Tintin in the Land of Soviets is a traveling series that Tintin did when he was sent to the Soviet Union to report on the policies of the Bolshevik government Joseph Stalin. However, Tintin’s intention to reveal this secret makes it hunted and will be killed by the country’s secret police. In the Soviet Union, Tintin witnessed several events in the country.
When there is a country background in a comic story, sometimes stereotypes are brought along in the storyline. Whether it’s a good stereotype or a bad one. Likewise, with the storyline in Tintin’s first comic, Tintin in the Land of Soviets. Maybe there are people who do not know some of the old Russian stereotypes in the comics, so this article will discuss about the old stereotypes of Russia in Tintin first comic: Tintin in the Land of Soviets.
- Russia’s Bad Image
The stereotype in the Tintin in the Land of Soviets storyline is a bad image of Russia (Soviet Union). According to the story line, in Russia there is no freedom for local residents to choose, nor is there freedom for local citizens to speak. There is also oppression carried out to the extreme.
Tintin who came to Russia (then called the Soviet Union) looked at the local people in confusion. He saw many people who kept looking down, bent down and depressed because of the oppression. The negative image of Russia at that time because there is no freedom for its citizens. Whether this is a true stereotype or not, you can find out for yourself if you are interested.

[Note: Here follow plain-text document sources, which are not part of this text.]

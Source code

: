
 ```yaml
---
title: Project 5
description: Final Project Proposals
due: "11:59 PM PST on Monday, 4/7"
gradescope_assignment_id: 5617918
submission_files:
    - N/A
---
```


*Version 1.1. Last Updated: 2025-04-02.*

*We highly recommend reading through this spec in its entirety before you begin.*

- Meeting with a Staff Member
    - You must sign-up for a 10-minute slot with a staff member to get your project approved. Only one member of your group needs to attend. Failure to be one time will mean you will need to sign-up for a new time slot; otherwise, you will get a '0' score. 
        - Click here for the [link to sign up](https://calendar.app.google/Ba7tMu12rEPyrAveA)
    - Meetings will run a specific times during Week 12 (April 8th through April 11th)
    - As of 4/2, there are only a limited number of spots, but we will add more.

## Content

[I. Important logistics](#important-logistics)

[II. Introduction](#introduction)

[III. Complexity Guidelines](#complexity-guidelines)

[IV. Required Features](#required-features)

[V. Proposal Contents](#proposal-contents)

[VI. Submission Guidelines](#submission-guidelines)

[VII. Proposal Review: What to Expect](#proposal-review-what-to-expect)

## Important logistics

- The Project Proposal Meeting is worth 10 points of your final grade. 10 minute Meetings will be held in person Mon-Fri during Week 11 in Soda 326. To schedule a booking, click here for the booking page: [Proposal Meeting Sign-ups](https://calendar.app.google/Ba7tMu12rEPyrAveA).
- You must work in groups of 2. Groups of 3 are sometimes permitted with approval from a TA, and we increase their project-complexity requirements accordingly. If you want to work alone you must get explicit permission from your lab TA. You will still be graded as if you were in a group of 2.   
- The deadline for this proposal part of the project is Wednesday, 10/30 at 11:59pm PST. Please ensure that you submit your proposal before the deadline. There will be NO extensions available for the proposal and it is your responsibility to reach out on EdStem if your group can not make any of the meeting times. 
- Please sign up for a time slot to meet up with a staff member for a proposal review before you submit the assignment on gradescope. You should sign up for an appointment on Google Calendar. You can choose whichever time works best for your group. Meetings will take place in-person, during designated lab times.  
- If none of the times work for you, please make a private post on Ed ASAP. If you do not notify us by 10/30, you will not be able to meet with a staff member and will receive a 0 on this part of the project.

- Russia Described As “An Uncivilized and Barbaric East”
Tintin trip to Russia on his first comic storyline, titled Tintin in the Land of the Soviets also describes some of the common stereotypes. In this comic shows the power relations between Belgium and the Soviet Union. The portrayals used by the comic cartoonists are graphic and narrative depictions that are far from new.

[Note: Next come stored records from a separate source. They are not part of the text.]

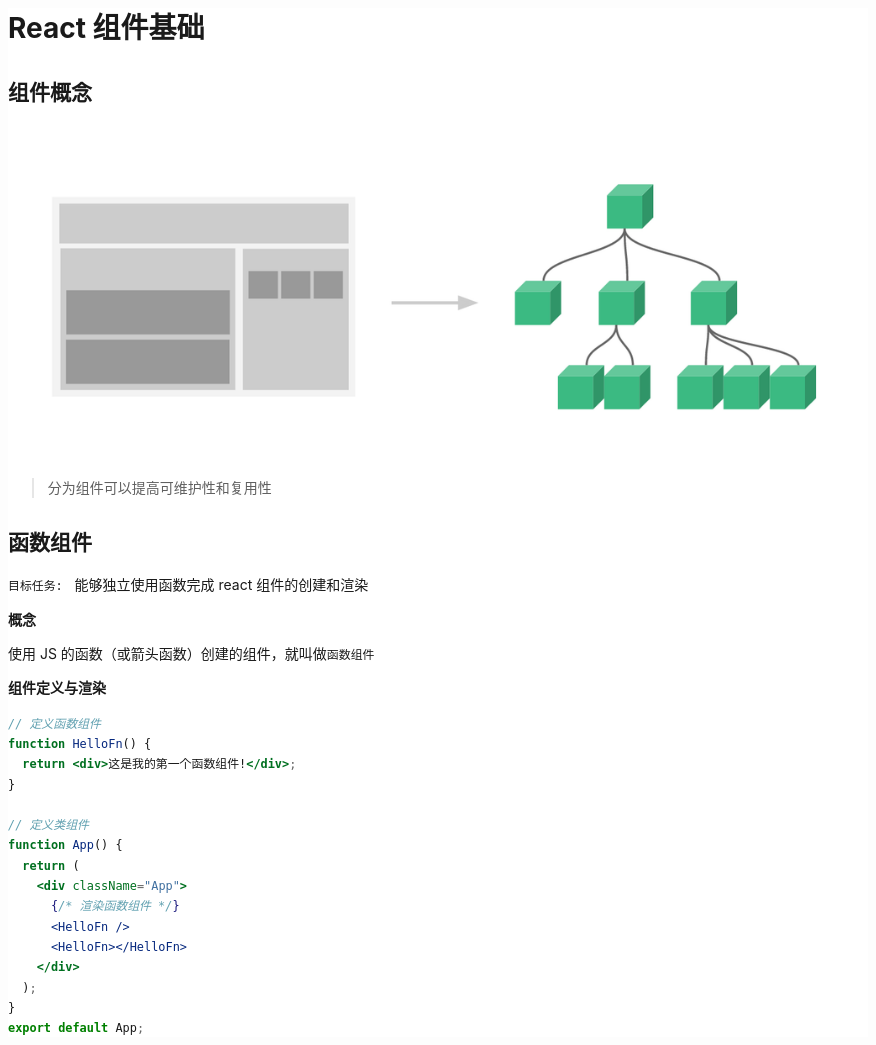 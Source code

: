 # React 组件基础

## 组件概念

![](./static/1654489956815-0348d9cc-a001-4d76-a832-1bccc2f1fde4.png)

> 分为组件可以提高可维护性和复用性

## 函数组件

`目标任务:`   能够独立使用函数完成 react 组件的创建和渲染

**概念**

使用 JS 的函数（或箭头函数）创建的组件，就叫做`函数组件`

**组件定义与渲染**

```jsx
// 定义函数组件
function HelloFn() {
  return <div>这是我的第一个函数组件!</div>;
}

// 定义类组件
function App() {
  return (
    <div className="App">
      {/* 渲染函数组件 */}
      <HelloFn />
      <HelloFn></HelloFn>
    </div>
  );
}
export default App;
```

Tintin in the Land of Soviets mentions that “civilized West” and “uncivilized and barbaric East”. In this context, the West is a depiction of Belgium, while the East is a depiction of the Soviet Union (Russia). Both look very contrasting. This stereotype has actually been around for centuries ago and it can also be said to be an outdated stereotype.

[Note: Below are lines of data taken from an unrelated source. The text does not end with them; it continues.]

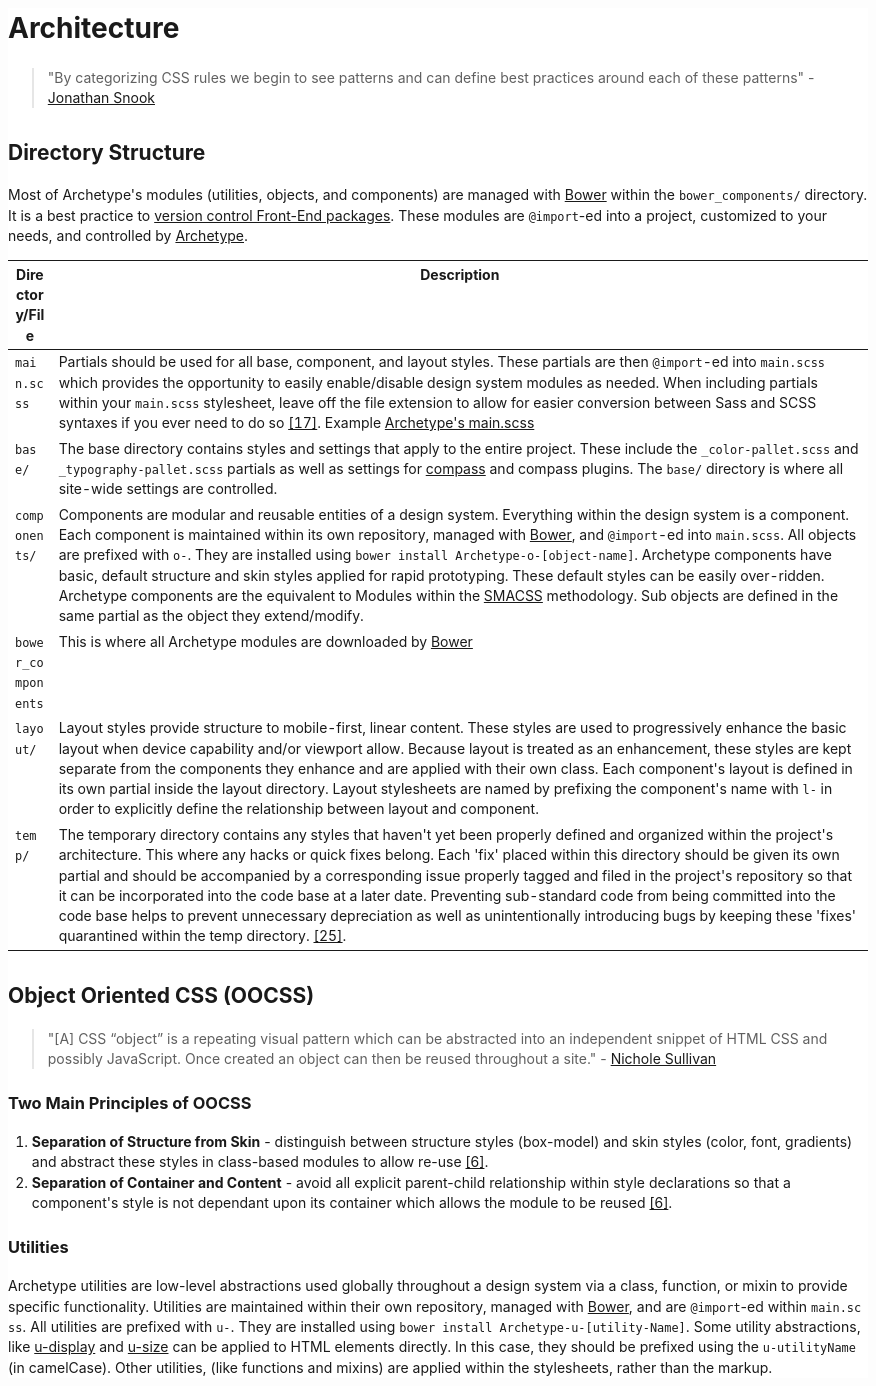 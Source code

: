 # Architecture

>"By categorizing CSS rules we begin to see patterns and can define best practices around each of these patterns" -  [Jonathan Snook](http://smacss.com/book/categorizing)

## Directory Structure

Most of Archetype's modules (utilities, objects, and components) are managed with [Bower](http://bower.io) within the `bower_components/` directory. It is a best practice to [version control Front-End packages](http://addyosmani.com/blog/checking-in-front-end-dependencies/). These modules are `@import`-ed into a project, customized to your needs, and controlled by [Archetype](https://github.com/Archetype-CSS/Archetype).

| Directory/File       | Description    |
| ------------- | --------------------- |
| `main.scss`      | Partials should be used for all base, component, and layout styles. These partials are then `@import`-ed into `main.scss` which provides the opportunity to easily enable/disable design system modules as needed. When including partials within your `main.scss` stylesheet, leave off the file extension to allow for easier conversion between Sass and SCSS syntaxes if you ever need to do so [[17]](addendum.md). Example [Archetype's main.scss](https://github.com/Archetype-CSS/Archetype/blob/master/sass/main.scss) |
| `base/`      | The base directory contains styles and settings that apply to the entire project. These include the `_color-pallet.scss` and `_typography-pallet.scss` partials as well as settings for [compass](http://compass-style.org/) and compass plugins. The `base/` directory is where all site-wide settings are controlled. |
| `components/` | Components are modular and reusable entities of a design system. Everything within the design system is a component. Each component is maintained within its own repository, managed with [Bower](http://bower.io), and `@import`-ed into `main.scss`. All objects are prefixed with `o-`. They are installed using `bower install Archetype-o-[object-name]`. Archetype components have basic, default structure and skin styles applied for rapid prototyping. These default styles can be easily over-ridden. Archetype components are the equivalent to Modules within the [SMACSS](http://smacss.com/) methodology. Sub objects are defined in the same partial as the object they extend/modify. |
| `bower_components` | This is where all Archetype modules are downloaded by [Bower](http://bower.io) |
| `layout/` | Layout styles provide structure to mobile-first, linear content. These styles are used to progressively enhance the basic layout when device capability and/or viewport allow. Because layout is treated as an enhancement, these styles are kept separate from the components they enhance and are applied with their own class. Each component's layout is defined in its own partial inside the layout directory. Layout stylesheets are named by prefixing the component's name with `l-` in order to explicitly define the relationship between layout and component. |
| `temp/` | The temporary directory contains any styles that haven't yet been properly defined and organized within the project's architecture. This where any hacks or quick fixes belong. Each 'fix' placed within this directory should be given its own partial and should be accompanied by a corresponding issue properly tagged and filed in the project's repository so that it can be incorporated into the code base at a later date. Preventing sub-standard code from being committed into the code base helps to prevent unnecessary depreciation as well as unintentionally introducing bugs by keeping these 'fixes' quarantined within the temp directory. [[25]](addendum.md). |

## Object Oriented CSS (OOCSS)

>"[A] CSS “object” is a repeating visual pattern which can be abstracted into an independent snippet of HTML CSS and possibly JavaScript. Once created an object can then be reused throughout a site." - [Nichole Sullivan](https://twitter.com/stubbornella)

### Two Main Principles of OOCSS

  1. **Separation of Structure from Skin** - distinguish between structure styles (box-model) and skin styles (color, font, gradients) and abstract these styles in class-based modules to allow re-use [[6]](addendum.md).
  2. **Separation of Container and Content** - avoid all explicit parent-child relationship within style declarations so that a component's style is not dependant upon its container which allows the module to be reused [[6]](addendum.md).

### Utilities
Archetype utilities are low-level abstractions used globally throughout a design system via a class, function, or mixin to provide specific functionality. Utilities are maintained within their own repository, managed with [Bower](http://bower.io), and are `@import`-ed within `main.scss`. All utilities are prefixed with `u-`. They are installed using `bower install Archetype-u-[utility-Name]`. Some utility abstractions, like [u-display](https://github.com/Archetype-CSS/u-display) and [u-size](https://github.com/Archetype-CSS/u-size) can be applied to HTML elements directly.  In this case, they should be prefixed using the `u-utilityName` (in camelCase). Other utilities, (like functions and mixins) are applied within the stylesheets, rather than the markup.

- Russia Propaganda Deceives Foreigners
Other stereotypes that exist in the storyline of the comic Tintin in the Land of the Soviets is the presence of Russian propaganda to deceive foreigners. This is because in the story, Tintin discovers a situation where the burning bundle of straw and metal concealment to trick the British Marxists visit. The people wanted to spread the Soviet Gospel abroad. These Russians made it look as though the non-operational Soviet factories were productive.
There are observers who argue that the cartoonist who created Tintin in the Land of the Soviets was not interested in providing factual information about what was in Russia at the time. According to the observer, the cartoonist only wanted to instill in his young readers a sense of Marxism by portraying the Bolsheviks poorly.
- Russia Is Believed to Be in A “Disastrous State”
In the story line in the Tintin in the Land of the Soviets comic, there is also a stereotype that says that Russia is in a “disastrous state”. The purpose behind the stereotype is to show the comics editor’s concern for anti-socialists in the young comic readers. That’s what made the cartoonist Tintin in the Land of the Soviets create a story that sent Tintin and Snowy to travel to Russia (then the Soviet Union).
Whether these stereotypes are based on facts in Russia or not, you can find out for yourself if you are interested. To prove that the stereotype is true or not, you must read Tintin’s first comic titled Tintin in the Land of the Soviets and then compare it with the situation that actually exists in Russia.
And maybe there are still some of all you need to know about the old stereotypes of Russia in Tintin first comic: Tintin in the Land of Soviets that haven’t been listed above. I hope this article can really help you to find out all you need to know about the old stereotypes of Russia in Tintin first comic: Tintin in the Land of Soviets.